Nuñez a dû reconnaître publiquement avoir "commis une maladresse" après des propos qui pouvaient laisser entendre une implication de l'État dans la promotion de l'islam. Il a aussitôt précisé que "la République n'a évidemment pas à s'occuper de la promotion de l'islam." Rétropédalage en règle.
La séquence illustre une tension que le gouvernement ne parvient pas à résoudre : comment parler d'islam en France sans soit paraître complaisant, soit basculer dans l'amalgame ? Le ministre a choisi de reculer. Mais reculer, ça aussi, ça se voit.
Dans la foulée, Nuñez a annoncé un nouveau projet de loi sur le séparatisme, destiné à renforcer le texte de 2021. Le projet, qui s'appuie sur un rapport de 2025 consacré à "l'islamisme politique en France", sera présenté en Conseil des ministres avant la fin du mois. Il cible notamment les structures associatives accueillant des mineurs dans lesquelles des pratiques religieuses radicales ont été documentées.
Le calendrier est politique autant que sécuritaire. À seize mois de la présidentielle, la laïcité est un terrain disputé centimètre par centimètre. Une maladresse de trop peut coûter cher. Une loi bien ficelée peut redresser la barre. Reste à voir si ce texte sera l'un ou l'autre.
Contrats courts : cinq séances pour rien
C'était la dernière chance. Elle a été manquée.
Ce jeudi, à l'issue de la cinquième et dernière séance de négociation sur la régulation des contrats courts, les partenaires sociaux ont acté leur échec. Cinq tours de table, des semaines d'échanges entre syndicats et patronat, et au bout : une impasse. Ni les syndicats ni les organisations patronales n'ont réussi à s'accorder sur les règles encadrant les CDD et l'intérim.
La conséquence directe est mécanique : le gouvernement reprend la main. Une issue que personne autour de la table ne souhaitait officiellement — mais que leur incapacité à négocier a rendue inévitable.

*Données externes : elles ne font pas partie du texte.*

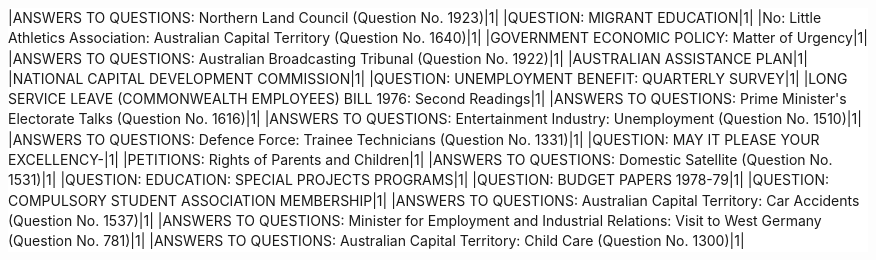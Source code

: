|ANSWERS TO QUESTIONS: Northern Land Council (Question No. 1923)|1|
|QUESTION: MIGRANT EDUCATION|1|
|No: Little Athletics Association: Australian Capital Territory (Question No. 1640)|1|
|GOVERNMENT ECONOMIC POLICY: Matter of Urgency|1|
|ANSWERS TO QUESTIONS: Australian Broadcasting Tribunal (Question No. 1922)|1|
|AUSTRALIAN ASSISTANCE PLAN|1|
|NATIONAL CAPITAL DEVELOPMENT COMMISSION|1|
|QUESTION: UNEMPLOYMENT BENEFIT: QUARTERLY SURVEY|1|
|LONG SERVICE LEAVE (COMMONWEALTH EMPLOYEES) BILL 1976: Second Readings|1|
|ANSWERS TO QUESTIONS: Prime Minister's Electorate Talks (Question No. 1616)|1|
|ANSWERS TO QUESTIONS: Entertainment Industry: Unemployment (Question No. 1510)|1|
|ANSWERS TO QUESTIONS: Defence Force: Trainee Technicians (Question No. 1331)|1|
|QUESTION: MAY IT PLEASE YOUR EXCELLENCY-|1|
|PETITIONS: Rights of Parents and Children|1|
|ANSWERS TO QUESTIONS: Domestic Satellite (Question No. 1531)|1|
|QUESTION: EDUCATION: SPECIAL PROJECTS PROGRAMS|1|
|QUESTION: BUDGET PAPERS 1978-79|1|
|QUESTION: COMPULSORY STUDENT ASSOCIATION MEMBERSHIP|1|
|ANSWERS TO QUESTIONS: Australian Capital Territory: Car Accidents (Question No. 1537)|1|
|ANSWERS TO QUESTIONS: Minister for Employment and Industrial Relations: Visit to West Germany (Question No. 781)|1|
|ANSWERS TO QUESTIONS: Australian Capital Territory: Child Care (Question No. 1300)|1|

Le sujet n'est pas technique. Il touche des millions de travailleurs parmi les plus exposés à la précarité. L'échec du dialogue social sur ce dossier réactive une question ancienne et jamais résolue : peut-on encore attendre des partenaires sociaux français qu'ils s'auto-régulent sur les sujets qui fâchent vraiment ? La réponse de ce jeudi penchait clairement du côté du non.
Arrêts maladie : l'employeur en sentinelle
Le gouvernement a présenté ce jeudi son plan contre l'absentéisme au travail. La mesure phare : un "bouton d'alerte" permettant aux chefs d'entreprise de signaler "en un clic" à l'Assurance-maladie les arrêts de travail qu'ils jugent suspects. Les contrôles devraient augmenter de 6 % en 2026, selon le plan présenté par la ministre de la Santé Stéphanie Rist, le ministre du Travail Jean-Pierre Farandou et le secrétaire d'État David Amiel.

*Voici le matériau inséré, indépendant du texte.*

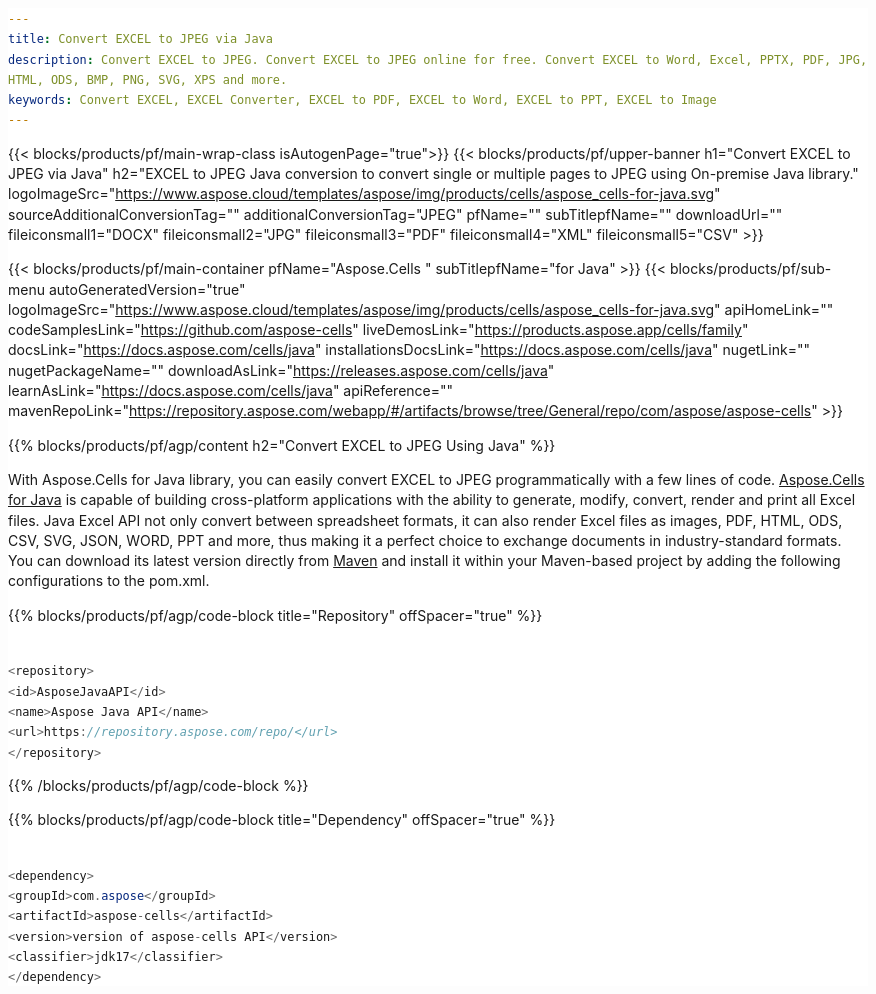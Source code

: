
 ```yaml
---
title: Convert EXCEL to JPEG via Java 
description: Convert EXCEL to JPEG. Convert EXCEL to JPEG online for free. Convert EXCEL to Word, Excel, PPTX, PDF, JPG, HTML, ODS, BMP, PNG, SVG, XPS and more.
keywords: Convert EXCEL, EXCEL Converter, EXCEL to PDF, EXCEL to Word, EXCEL to PPT, EXCEL to Image
---
```


{{< blocks/products/pf/main-wrap-class isAutogenPage="true">}}
{{< blocks/products/pf/upper-banner h1="Convert EXCEL to JPEG via Java" h2="EXCEL to JPEG Java conversion to convert single or multiple pages to JPEG using On-premise Java library." logoImageSrc="https://www.aspose.cloud/templates/aspose/img/products/cells/aspose_cells-for-java.svg" sourceAdditionalConversionTag="" additionalConversionTag="JPEG" pfName="" subTitlepfName="" downloadUrl="" fileiconsmall1="DOCX" fileiconsmall2="JPG" fileiconsmall3="PDF" fileiconsmall4="XML" fileiconsmall5="CSV" >}}

{{< blocks/products/pf/main-container pfName="Aspose.Cells " subTitlepfName="for Java" >}}
{{< blocks/products/pf/sub-menu autoGeneratedVersion="true" logoImageSrc="https://www.aspose.cloud/templates/aspose/img/products/cells/aspose_cells-for-java.svg" apiHomeLink="" codeSamplesLink="https://github.com/aspose-cells" liveDemosLink="https://products.aspose.app/cells/family" docsLink="https://docs.aspose.com/cells/java" installationsDocsLink="https://docs.aspose.com/cells/java" nugetLink="" nugetPackageName="" downloadAsLink="https://releases.aspose.com/cells/java" learnAsLink="https://docs.aspose.com/cells/java" apiReference="" mavenRepoLink="https://repository.aspose.com/webapp/#/artifacts/browse/tree/General/repo/com/aspose/aspose-cells" >}}


{{% blocks/products/pf/agp/content h2="Convert EXCEL to JPEG Using Java" %}}

With Aspose.Cells for Java library, you can easily convert EXCEL to JPEG programmatically with  a few lines of code. [Aspose.Cells for Java](https://products.aspose.com/cells/java) is capable of building cross-platform applications with the ability to generate, modify, convert, render and print all Excel files. Java Excel API not only convert between spreadsheet formats, it can also render Excel files as images, PDF, HTML, ODS, CSV, SVG, JSON, WORD, PPT and more, thus making it a perfect choice to exchange documents in industry-standard formats. You can download its latest version directly from [Maven](https://repository.aspose.com/webapp/#/artifacts/browse/tree/General/repo/com/aspose/aspose-cells) and install it within your Maven-based project by adding the following configurations to the pom.xml.

{{% blocks/products/pf/agp/code-block title="Repository" offSpacer="true" %}}

```cs

<repository>
<id>AsposeJavaAPI</id>
<name>Aspose Java API</name>
<url>https://repository.aspose.com/repo/</url>
</repository>

```

{{% /blocks/products/pf/agp/code-block %}}

{{% blocks/products/pf/agp/code-block title="Dependency" offSpacer="true" %}}

```cs

<dependency>
<groupId>com.aspose</groupId>
<artifactId>aspose-cells</artifactId>
<version>version of aspose-cells API</version>
<classifier>jdk17</classifier>
</dependency>

```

Le dispositif divise avant même d'entrer en vigueur. Ses défenseurs y voient une réponse légitime à un coût croissant pour les finances publiques. Ses opposants pointent un glissement de principe : transformer l'employeur en auxiliaire de surveillance de la Sécurité sociale, c'est brouiller des frontières qui méritaient d'être claires.
La vraie question — pourquoi les Français s'arrêtent-ils autant ? — n'est pas posée dans le plan. Le présentéisme, son pendant silencieux, ne se mesure pas. Il ne se signale pas non plus "en un clic". Mais il coûte, lui aussi.

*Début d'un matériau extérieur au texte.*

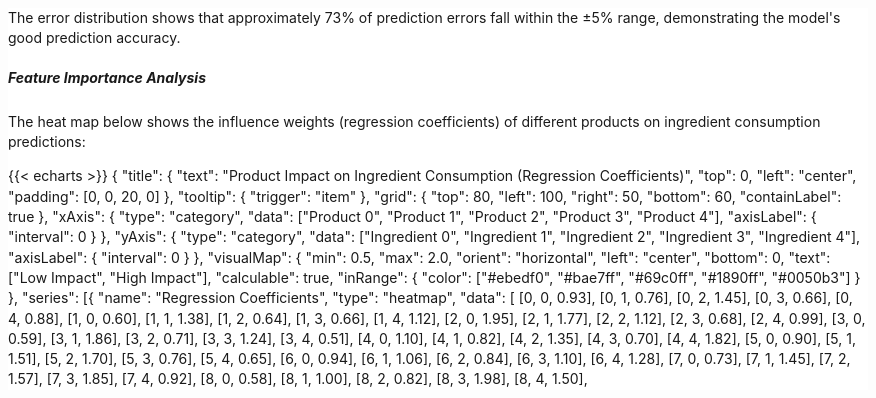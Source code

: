 The error distribution shows that approximately 73% of prediction errors fall within the ±5% range, demonstrating the model's good prediction accuracy.

##### Feature Importance Analysis

The heat map below shows the influence weights (regression coefficients) of different products on ingredient consumption predictions:

{{< echarts >}}
{
  "title": {
    "text": "Product Impact on Ingredient Consumption (Regression Coefficients)",
    "top": 0,
    "left": "center",
    "padding": [0, 0, 20, 0]
  },
  "tooltip": {
    "trigger": "item"
  },
  "grid": {
    "top": 80,
    "left": 100,
    "right": 50,
    "bottom": 60,
    "containLabel": true
  },
  "xAxis": {
    "type": "category",
    "data": ["Product 0", "Product 1", "Product 2", "Product 3", "Product 4"],
    "axisLabel": {
      "interval": 0
    }
  },
  "yAxis": {
    "type": "category",
    "data": ["Ingredient 0", "Ingredient 1", "Ingredient 2", "Ingredient 3", "Ingredient 4"],
    "axisLabel": {
      "interval": 0
    }
  },
  "visualMap": {
    "min": 0.5,
    "max": 2.0,
    "orient": "horizontal",
    "left": "center",
    "bottom": 0,
    "text": ["Low Impact", "High Impact"],
    "calculable": true,
    "inRange": {
      "color": ["#ebedf0", "#bae7ff", "#69c0ff", "#1890ff", "#0050b3"]
    }
  },
  "series": [{
    "name": "Regression Coefficients",
    "type": "heatmap",
    "data": [
      [0, 0, 0.93], [0, 1, 0.76], [0, 2, 1.45], [0, 3, 0.66], [0, 4, 0.88],
      [1, 0, 0.60], [1, 1, 1.38], [1, 2, 0.64], [1, 3, 0.66], [1, 4, 1.12],
      [2, 0, 1.95], [2, 1, 1.77], [2, 2, 1.12], [2, 3, 0.68], [2, 4, 0.99],
      [3, 0, 0.59], [3, 1, 1.86], [3, 2, 0.71], [3, 3, 1.24], [3, 4, 0.51],
      [4, 0, 1.10], [4, 1, 0.82], [4, 2, 1.35], [4, 3, 0.70], [4, 4, 1.82],
      [5, 0, 0.90], [5, 1, 1.51], [5, 2, 1.70], [5, 3, 0.76], [5, 4, 0.65],
      [6, 0, 0.94], [6, 1, 1.06], [6, 2, 0.84], [6, 3, 1.10], [6, 4, 1.28],
      [7, 0, 0.73], [7, 1, 1.45], [7, 2, 1.57], [7, 3, 1.85], [7, 4, 0.92],
      [8, 0, 0.58], [8, 1, 1.00], [8, 2, 0.82], [8, 3, 1.98], [8, 4, 1.50],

Strasbourg trébuche, Paris Basketball s'envole
Pour finir, un double tableau sportif contrasté.
Strasbourg a subi une lourde défaite à Mayence ce jeudi soir, en quarts de finale aller de la Ligue Europa Conférence. Le Racing repart d'Allemagne dans une situation quasi compromise pour le retour. La qualification paraît désormais hors de portée.
Même soir, atmosphère inverse à l'Adidas Arena : le Paris Basketball a écrasé le Maccabi Tel-Aviv 113 à 80 en Euroligue, signant sa plus large victoire de la saison — deux jours après avoir encaissé sa première défaite de l'ère Julius Thomas. Réponse cinglante.
Le sport français avance à deux vitesses sur la scène européenne. Strasbourg doute. Paris Basketball, lui, n'a pas fini de surprendre.